Ourcq A compte en effet deux classes « spécialisées » :

– une UPE2A (Unité Pédagogique pour Élèves Allophones. Arrivants) qui accueille des enfants non francophones arrivant en France (comme dans le film La tour de Babel …) ; cette classe compte 15 élèves maximum et, comme on peut s’y attendre, elle est toujours au maximum de ses effectifs (16 élèves même cette année).

– une CLIS 1 (Classe pour l’Inclusion Scolaire, pour des élèves dont la situation de handicap procède de troubles des fonctions cognitives ou mentales) dont l’effectif est limité à 12.

Or ces élèves sont « inclus » dans les autres classes de façon régulière, parfois sur un temps long (une matinée) et, pour les élèves de CLIS, sans accompagnement particulier (sans AVS, auxiliaire de vie scolaire). Si l’on ajoute ces élèves dans les effectifs de l’école, ceux-ci montent à 20 élèves par classe (262 pour un seuil de fermeture de 275) ! Surtout, on voit bien que les inclusions d’élèves non francophones ou en situation de handicap ne sont utiles que si l’enseignant de la classe qui les accueille leur accorde effectivement une attention particulière leur permettant d’être des élèves à part entière : ces élèves comptent double d’une certaine façon ! Sinon la politique d’inclusion n’est que de la poudre aux yeux.
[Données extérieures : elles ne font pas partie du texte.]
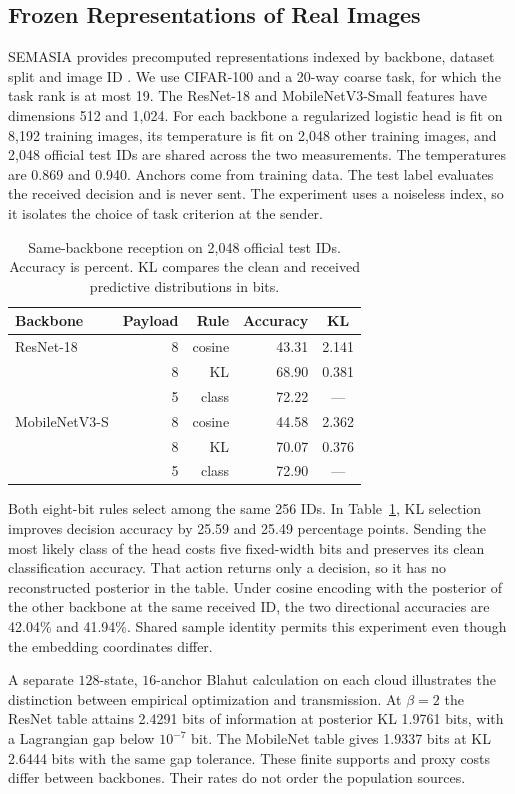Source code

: \documentclass[10pt,journal]{IEEEtran}
\begin{document}
\subsection{Frozen Representations of Real Images}
SEMASIA provides precomputed representations indexed by backbone, dataset split and image ID \cite{pandolfo2026semasialargescaledatasetsemantically}. We use CIFAR-100 and a 20-way coarse task, for which the task rank is at most 19. The ResNet-18 and MobileNetV3-Small features have dimensions 512 and 1,024. For each backbone a regularized logistic head is fit on 8,192 training images, its temperature is fit on 2,048 other training images, and 2,048 official test IDs are shared across the two measurements. The temperatures are 0.869 and 0.940. Anchors come from training data. The test label evaluates the received decision and is never sent. The experiment uses a noiseless index, so it isolates the choice of task criterion at the sender.
\begin{table}[t]
\caption{Same-backbone reception on 2,048 official test IDs. Accuracy is percent. KL compares the clean and received predictive distributions in bits.}\label{tab:real}\centering
\begin{tabular}{lrrrc}\toprule
Backbone & Payload & Rule & Accuracy & KL\\\midrule
ResNet-18 & 8 & cosine & 43.31 & 2.141\\
          & 8 & KL     & 68.90 & 0.381\\
          & 5 & class  & 72.22 & ---\\
MobileNetV3-S & 8 & cosine & 44.58 & 2.362\\
              & 8 & KL & 70.07 & 0.376\\
              & 5 & class & 72.90 & ---\\\bottomrule
\end{tabular}\end{table}
Both eight-bit rules select among the same 256 IDs. In Table~\ref{tab:real}, KL selection improves decision accuracy by 25.59 and 25.49 percentage points. Sending the most likely class of the head costs five fixed-width bits and preserves its clean classification accuracy. That action returns only a decision, so it has no reconstructed posterior in the table. Under cosine encoding with the posterior of the other backbone at the same received ID, the two directional accuracies are 42.04\% and 41.94\%. Shared sample identity permits this experiment even though the embedding coordinates differ.

A separate $128$-state, $16$-anchor Blahut calculation on each cloud illustrates the distinction between empirical optimization and transmission. At $\beta=2$ the ResNet table attains 2.4291 bits of information at posterior KL 1.9761 bits, with a Lagrangian gap below $10^{-7}$ bit. The MobileNet table gives 1.9337 bits at KL 2.6444 bits with the same gap tolerance. These finite supports and proxy costs differ between backbones. Their rates do not order the population sources.
\end{document}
Il faut ajouter à cela que dans ce quartier du 19ème arrondissement, même si la mixité sociale est bien présente, les difficultés sociales et la paupérisation d’une partie des habitants sont ressenties dans l’école qui est classée « Réseau de réussite scolaire » (anciennement « ZEP »). Or difficultés sociales et difficultés scolaires sont liées, on le sait bien. Et la réduction des effectifs dans les classes est un des moyens de lutter contre l’échec scolaire, dans un contexte social défavorisé, comme le soulignent un certain nombre d’études (voir par exemple L’impact de la taille des classes sur la réussite scolaire dans les écoles, collèges et lycées français, Thomas Piketty et Mathieu Valdenaire (École des hautes études en sciences sociales), Les dossiers évaluations et statistiques, N°173, mars 2006. http://cache.media.education.gouv.fr/file/48/4/2484.pdf).

Est-ce un hasard si les enseignants de Ourcq A constatent précisément un effet positif des petits groupes sur les apprentissages ? Comme le souligne une enseignante : « les petits groupes de cette année en ce1 ont permis des décloisonnements et des adaptations pédagogiques qui ont été bénéfiques aux enfants (par exemple un élève d’âge CM2 anciennement clin et non lecteur inclus en ce1 et avec un emploi du temps particulier). Ainsi tous les élèves de ce1 sont lecteurs »

Enfin, last but not least, les spécificités de cette école apparaîtront mieux si l’on ajoute qu’elle accueille également des enfants des campements roms alentour, enfants qui n’ont jamais été scolarisés (premier problème : leur fournir un cartable …) – accueil pour lequel elle a été félicitée par la LDH et RESF …

Bref, comme le dit un rapport publié sur le site de l’éducation nationale, « Pour contribuer à l’équité dans les écoles et lutter contre l’échec scolaire, les études de l’OCDE montrent que le niveau de financement doit tenir compte des besoins spécifiques des élèves les moins favorisés »http://www.education.gouv.fr/archives/2012/refondonslecole/wp-content/uploads/2012/09/consulter_la_comparaison_internationale_sur_l_education_prioritaire1.pdf

L’école Ourcq A a réussi jusqu’à présent à relever les défis liés à ses spécificités sociales et scolaires. Cet équilibre risque d’être rompu. L’équité n’est pas l’égalité : l’équité, c’est donner plus à ceux qui ont moins. C’est pour faire entendre ce message à une administration qui annonce une fermeture de classe une semaine avant les vacances de Pâques (élections municipales obligent), sans avoir averti à temps l’équipe enseignante pour qu’elle puisse déposer un dossier « plus de maîtres que de classes » et qui propose que les élèves de CLIN soient tout simplement « inclus » … dans l’école voisine, que les parents mobilisés ont décidé d’occuper l’école.